The crystalliz­ation of a teenage icon is a fascinatin­g phenomenon. At 14, Eilish had her first brush with success with her track Ocean Eyes. She could have become a precocious pop sensation à la Britney Spears, Justin Biba or Troye Sivan, but Eilish triggered something else. Fascinated by her, Stromae and his brother made the video for her track Hostage, and, for the release of her first album at the end of March, Takashi Murakami made a short film and a series of visuals. When we asked him to photograph her in Los Angeles, Tim Richardson came back with these incredible shots of her metamorpho­sing into a digital creature. Eilish is nothing if not inspiring.

She has a slightly disturbing and ghostly presence – half Exorcist- style possessed and half Stranger Things heroine. Indeed she’s reminiscen­t of another ghost: Ann Lee. In 1999, French artists Philippe Parreno and Pierre Huyghe bought the Ann Lee manga character from a Japanese company and used her for 3D videos and posters.

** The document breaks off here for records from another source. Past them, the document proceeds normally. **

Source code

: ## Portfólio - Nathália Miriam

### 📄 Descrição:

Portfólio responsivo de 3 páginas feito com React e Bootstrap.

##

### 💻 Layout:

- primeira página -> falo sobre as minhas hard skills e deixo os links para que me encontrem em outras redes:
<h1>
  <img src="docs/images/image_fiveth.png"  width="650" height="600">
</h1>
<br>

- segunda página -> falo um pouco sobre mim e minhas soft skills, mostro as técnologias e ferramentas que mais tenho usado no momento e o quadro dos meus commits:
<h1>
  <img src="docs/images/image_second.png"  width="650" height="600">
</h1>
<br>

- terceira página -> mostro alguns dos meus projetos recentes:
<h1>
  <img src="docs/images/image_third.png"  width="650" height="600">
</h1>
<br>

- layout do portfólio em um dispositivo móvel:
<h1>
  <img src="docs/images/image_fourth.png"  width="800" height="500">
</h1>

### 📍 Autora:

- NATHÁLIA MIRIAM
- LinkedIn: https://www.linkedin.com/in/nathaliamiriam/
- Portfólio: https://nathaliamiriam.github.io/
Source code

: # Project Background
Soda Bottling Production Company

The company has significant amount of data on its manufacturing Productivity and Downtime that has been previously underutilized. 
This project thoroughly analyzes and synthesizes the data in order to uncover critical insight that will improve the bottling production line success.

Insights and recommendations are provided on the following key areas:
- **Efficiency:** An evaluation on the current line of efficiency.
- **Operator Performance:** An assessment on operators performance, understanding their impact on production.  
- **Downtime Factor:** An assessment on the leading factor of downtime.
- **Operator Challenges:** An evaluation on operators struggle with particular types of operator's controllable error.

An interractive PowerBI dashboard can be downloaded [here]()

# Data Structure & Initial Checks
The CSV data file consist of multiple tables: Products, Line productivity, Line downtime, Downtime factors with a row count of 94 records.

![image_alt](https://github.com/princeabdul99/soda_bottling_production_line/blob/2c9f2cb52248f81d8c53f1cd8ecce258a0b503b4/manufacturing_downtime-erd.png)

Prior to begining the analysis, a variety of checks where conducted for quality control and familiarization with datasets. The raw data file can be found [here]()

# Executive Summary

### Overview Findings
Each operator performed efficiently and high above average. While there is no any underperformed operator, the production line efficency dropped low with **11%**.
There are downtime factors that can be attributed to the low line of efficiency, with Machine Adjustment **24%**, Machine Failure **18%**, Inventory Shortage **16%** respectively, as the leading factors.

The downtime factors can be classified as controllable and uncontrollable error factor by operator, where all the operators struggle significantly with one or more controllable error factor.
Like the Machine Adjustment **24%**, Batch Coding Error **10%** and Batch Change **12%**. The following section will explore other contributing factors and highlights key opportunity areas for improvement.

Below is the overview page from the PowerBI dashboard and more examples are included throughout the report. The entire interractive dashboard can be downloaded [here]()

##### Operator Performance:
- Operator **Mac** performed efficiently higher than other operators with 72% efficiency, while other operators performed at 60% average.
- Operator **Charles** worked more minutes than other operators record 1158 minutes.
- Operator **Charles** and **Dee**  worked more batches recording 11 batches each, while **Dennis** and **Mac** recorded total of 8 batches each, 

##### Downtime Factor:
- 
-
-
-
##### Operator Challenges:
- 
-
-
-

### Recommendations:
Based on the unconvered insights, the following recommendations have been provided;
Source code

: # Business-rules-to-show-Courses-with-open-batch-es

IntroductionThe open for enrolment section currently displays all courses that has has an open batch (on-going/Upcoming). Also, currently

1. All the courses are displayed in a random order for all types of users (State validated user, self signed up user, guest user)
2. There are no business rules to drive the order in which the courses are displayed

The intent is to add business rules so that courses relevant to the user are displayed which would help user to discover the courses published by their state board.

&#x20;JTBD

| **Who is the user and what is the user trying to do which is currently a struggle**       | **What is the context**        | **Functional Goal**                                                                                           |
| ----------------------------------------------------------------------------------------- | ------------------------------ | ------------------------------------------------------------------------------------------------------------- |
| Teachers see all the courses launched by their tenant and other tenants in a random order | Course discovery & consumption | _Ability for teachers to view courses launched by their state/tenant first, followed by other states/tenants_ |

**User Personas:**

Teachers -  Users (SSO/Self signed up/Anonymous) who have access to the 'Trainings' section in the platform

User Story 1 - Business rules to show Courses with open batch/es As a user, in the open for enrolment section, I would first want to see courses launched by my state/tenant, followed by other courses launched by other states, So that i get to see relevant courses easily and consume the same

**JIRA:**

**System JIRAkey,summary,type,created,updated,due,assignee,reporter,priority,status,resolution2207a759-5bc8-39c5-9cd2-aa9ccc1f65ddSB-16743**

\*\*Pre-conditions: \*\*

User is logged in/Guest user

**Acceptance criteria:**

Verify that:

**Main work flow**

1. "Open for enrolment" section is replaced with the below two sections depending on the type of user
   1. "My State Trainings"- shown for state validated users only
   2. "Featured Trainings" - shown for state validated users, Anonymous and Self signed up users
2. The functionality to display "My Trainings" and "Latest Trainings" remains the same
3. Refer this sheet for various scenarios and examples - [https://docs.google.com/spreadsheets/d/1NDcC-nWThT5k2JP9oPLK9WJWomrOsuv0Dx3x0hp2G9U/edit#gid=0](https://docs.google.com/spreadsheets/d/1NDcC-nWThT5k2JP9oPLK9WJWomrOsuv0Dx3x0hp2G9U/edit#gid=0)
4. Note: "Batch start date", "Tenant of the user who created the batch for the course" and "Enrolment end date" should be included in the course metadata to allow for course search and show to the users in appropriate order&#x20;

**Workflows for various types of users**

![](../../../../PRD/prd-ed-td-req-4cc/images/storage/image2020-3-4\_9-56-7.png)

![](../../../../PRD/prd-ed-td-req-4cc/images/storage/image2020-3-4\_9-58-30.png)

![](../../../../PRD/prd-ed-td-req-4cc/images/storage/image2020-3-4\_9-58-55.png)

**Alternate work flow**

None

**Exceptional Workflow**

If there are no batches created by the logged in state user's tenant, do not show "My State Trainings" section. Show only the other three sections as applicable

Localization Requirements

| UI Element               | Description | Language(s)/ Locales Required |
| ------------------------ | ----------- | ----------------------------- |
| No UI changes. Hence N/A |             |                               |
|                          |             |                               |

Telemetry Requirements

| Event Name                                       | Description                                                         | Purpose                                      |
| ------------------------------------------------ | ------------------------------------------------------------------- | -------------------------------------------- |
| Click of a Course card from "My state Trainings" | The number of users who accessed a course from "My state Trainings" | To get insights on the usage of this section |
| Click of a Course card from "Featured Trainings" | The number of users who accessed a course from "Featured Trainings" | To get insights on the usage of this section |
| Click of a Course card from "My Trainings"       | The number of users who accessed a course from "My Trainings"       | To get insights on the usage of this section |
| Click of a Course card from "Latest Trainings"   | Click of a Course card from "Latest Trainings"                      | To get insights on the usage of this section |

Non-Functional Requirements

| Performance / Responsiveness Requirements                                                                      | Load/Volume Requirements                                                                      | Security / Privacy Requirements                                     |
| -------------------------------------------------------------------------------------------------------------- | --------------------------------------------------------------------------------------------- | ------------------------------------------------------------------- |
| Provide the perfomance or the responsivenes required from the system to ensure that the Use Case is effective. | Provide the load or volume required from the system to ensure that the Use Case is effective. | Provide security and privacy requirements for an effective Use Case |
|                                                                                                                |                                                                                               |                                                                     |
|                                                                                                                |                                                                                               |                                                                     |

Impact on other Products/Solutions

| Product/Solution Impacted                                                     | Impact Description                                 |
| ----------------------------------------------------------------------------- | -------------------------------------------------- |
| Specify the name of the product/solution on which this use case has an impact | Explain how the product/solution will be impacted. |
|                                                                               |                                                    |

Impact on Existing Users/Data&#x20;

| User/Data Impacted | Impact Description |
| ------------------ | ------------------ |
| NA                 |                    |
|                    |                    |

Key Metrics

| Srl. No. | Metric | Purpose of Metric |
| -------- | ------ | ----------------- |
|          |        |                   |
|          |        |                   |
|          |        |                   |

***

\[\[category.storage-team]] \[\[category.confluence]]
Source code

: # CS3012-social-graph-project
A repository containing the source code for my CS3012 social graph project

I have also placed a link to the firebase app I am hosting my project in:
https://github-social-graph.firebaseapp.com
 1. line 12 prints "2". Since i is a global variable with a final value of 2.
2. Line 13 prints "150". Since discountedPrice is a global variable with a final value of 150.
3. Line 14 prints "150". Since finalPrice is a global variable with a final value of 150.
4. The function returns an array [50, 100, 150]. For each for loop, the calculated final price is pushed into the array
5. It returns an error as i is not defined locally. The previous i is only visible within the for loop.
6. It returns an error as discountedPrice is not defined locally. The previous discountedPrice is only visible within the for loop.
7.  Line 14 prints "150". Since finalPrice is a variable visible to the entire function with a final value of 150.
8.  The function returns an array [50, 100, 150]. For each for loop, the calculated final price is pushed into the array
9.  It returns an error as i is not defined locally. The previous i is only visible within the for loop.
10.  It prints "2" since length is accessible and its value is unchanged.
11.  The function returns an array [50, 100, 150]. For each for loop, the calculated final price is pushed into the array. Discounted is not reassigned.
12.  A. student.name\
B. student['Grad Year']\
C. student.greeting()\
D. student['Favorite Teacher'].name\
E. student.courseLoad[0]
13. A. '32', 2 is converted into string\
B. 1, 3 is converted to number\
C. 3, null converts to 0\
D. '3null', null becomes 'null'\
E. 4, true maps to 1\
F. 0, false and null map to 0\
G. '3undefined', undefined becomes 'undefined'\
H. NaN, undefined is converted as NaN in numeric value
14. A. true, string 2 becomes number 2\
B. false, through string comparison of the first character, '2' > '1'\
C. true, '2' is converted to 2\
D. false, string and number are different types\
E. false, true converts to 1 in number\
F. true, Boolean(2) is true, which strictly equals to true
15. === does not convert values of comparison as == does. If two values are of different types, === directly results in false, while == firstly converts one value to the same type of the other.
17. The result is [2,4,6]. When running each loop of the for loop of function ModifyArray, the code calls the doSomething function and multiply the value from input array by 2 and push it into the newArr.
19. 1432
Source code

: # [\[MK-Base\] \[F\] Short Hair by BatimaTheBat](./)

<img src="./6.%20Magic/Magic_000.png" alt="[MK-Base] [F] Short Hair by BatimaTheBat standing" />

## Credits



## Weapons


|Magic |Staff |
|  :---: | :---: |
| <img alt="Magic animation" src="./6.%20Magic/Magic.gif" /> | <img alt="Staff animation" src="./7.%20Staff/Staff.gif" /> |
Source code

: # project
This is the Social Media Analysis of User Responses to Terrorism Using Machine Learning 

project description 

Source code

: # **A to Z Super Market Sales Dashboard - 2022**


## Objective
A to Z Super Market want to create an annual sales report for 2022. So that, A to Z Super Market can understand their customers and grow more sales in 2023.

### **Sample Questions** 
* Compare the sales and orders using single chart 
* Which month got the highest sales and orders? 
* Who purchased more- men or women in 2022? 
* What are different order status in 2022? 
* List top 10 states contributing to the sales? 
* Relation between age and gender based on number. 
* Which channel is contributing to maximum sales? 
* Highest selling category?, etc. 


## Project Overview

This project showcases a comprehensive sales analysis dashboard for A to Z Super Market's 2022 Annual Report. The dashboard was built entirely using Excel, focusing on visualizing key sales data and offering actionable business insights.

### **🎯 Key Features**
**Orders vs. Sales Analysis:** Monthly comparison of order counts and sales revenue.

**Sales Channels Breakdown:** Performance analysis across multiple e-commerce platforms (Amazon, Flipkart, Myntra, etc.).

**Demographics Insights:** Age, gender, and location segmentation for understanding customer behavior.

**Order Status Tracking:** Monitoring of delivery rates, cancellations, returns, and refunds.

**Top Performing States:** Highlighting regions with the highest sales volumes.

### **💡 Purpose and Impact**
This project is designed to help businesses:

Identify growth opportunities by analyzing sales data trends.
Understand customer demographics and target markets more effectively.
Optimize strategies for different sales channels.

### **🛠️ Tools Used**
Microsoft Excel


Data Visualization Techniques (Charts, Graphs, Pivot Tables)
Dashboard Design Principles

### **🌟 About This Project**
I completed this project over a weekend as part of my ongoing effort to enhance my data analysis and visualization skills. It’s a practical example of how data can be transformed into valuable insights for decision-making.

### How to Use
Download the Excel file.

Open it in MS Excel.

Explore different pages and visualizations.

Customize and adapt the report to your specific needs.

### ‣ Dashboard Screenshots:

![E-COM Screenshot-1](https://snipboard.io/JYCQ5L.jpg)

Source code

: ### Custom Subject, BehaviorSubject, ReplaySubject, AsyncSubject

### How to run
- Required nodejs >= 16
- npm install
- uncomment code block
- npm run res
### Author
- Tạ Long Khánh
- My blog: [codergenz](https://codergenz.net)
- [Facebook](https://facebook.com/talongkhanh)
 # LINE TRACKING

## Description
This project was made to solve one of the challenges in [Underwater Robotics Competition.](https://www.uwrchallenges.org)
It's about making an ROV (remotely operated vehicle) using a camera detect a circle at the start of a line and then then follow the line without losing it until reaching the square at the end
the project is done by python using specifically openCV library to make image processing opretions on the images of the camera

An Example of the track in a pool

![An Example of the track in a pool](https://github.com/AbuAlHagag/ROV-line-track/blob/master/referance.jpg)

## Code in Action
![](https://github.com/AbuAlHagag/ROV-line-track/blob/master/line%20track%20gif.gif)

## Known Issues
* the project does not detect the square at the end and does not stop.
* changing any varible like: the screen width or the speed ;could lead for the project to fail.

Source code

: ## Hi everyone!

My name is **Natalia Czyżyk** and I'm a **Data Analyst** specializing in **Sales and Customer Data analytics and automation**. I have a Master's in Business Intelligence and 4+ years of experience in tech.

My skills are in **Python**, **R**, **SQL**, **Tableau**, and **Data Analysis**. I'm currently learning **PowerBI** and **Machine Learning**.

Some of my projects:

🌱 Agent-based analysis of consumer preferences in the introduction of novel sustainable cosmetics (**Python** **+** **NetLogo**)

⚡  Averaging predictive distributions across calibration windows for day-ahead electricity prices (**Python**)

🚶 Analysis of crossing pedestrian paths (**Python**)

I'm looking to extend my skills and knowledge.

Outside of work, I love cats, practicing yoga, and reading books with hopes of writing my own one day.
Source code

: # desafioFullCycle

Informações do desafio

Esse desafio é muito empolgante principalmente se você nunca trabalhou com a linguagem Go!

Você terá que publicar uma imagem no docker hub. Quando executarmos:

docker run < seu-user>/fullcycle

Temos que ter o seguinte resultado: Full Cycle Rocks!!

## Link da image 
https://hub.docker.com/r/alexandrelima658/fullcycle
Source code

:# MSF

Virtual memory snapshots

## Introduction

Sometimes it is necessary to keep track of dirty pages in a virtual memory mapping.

Eilish, just like Ann Lee, is a mirror of our times, a moment in history when the reality of someone, of an artist, appears first and foremost through their presence on social networks. Ours is a society where all contact with reality is publicized, magnified and filtered by films and staged snapshots; all presence is, in a sense, ghostly. It’s also an era whose virtuality is marked by an exacerbate­d desire for emancipati­on. “I don’t want to follow in anyone’s footsteps,” Eilish told us, “and I don’t want anyone to follow in mine.” The more omnipresen­t the virtual, the more the ego must be materializ­ed. Freed from the field of cultural industry, Ann Lee joined the artistic sphere just as Eilish today joins Murakami’s mangas and Richardson’s photos. Many artists, from Amalia Ulman to Ben Elliot, have integrated the changing paradigms of the 21st century into their work. The truth of reality no longer opposes the fakeness of the virtual, the private sphere is no longer a protected domain (Eilish didn’t hesitate to post Instagram stories in response to a Youtube video about Tourette’s Syndrome, from which she herself suffers). In one video, Eilish regurgitat­es a black liquid that adopts disturbing forms, vomiting her creativity via a digital creature, just as Elliot uses his “improved” selfies to show all the possibilit­ies of his body and his characters. Lots of artists use their body as a tool, staging the image of their body to make their art, the concretiza­tion of a possibilit­y that was virtual. But with Billie and Ben it’s different, they virtualize the possibilit­ies of reality, dematerial­izing their bodies and our world. And these post-humanist artists fascinate us.